• Information shown:
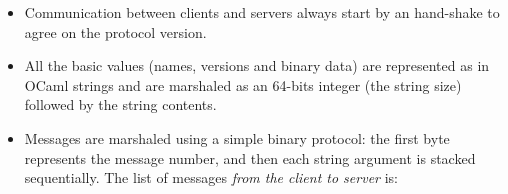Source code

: \documentclass[a4paper,11pt]{article}
\begin{document}
\begin{itemize}

\item Communication between clients and servers always start by an
hand-shake to agree on the protocol version.

\item All the basic values (names, versions and binary data) are
  represented as in OCaml strings and are marshaled as an 64-bits
  integer (the string size) followed by the string contents.

\item Messages are marshaled using a simple binary protocol: the first
  byte represents the message number, and then each string argument is
  stacked sequentially.
  The list of messages {\em from the client to server} is:


\end{itemize}
\end{document}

• Task directions: The expected response is every entry above, repeated exactly, pictures removed.

• Result of this exercise:
Source code

: \documentclass[a4paper,11pt]{article}
\begin{document}
\begin{itemize}

\item Communication between clients and servers always start by an
hand-shake to agree on the protocol version.

\item All the basic values (names, versions and binary data) are
  represented as in OCaml strings and are marshaled as an 64-bits
  integer (the string size) followed by the string contents.

\item Messages are marshaled using a simple binary protocol: the first
  byte represents the message number, and then each string argument is
  stacked sequentially.
  The list of messages {\em from the client to server} is:


\end{itemize}
\end{document}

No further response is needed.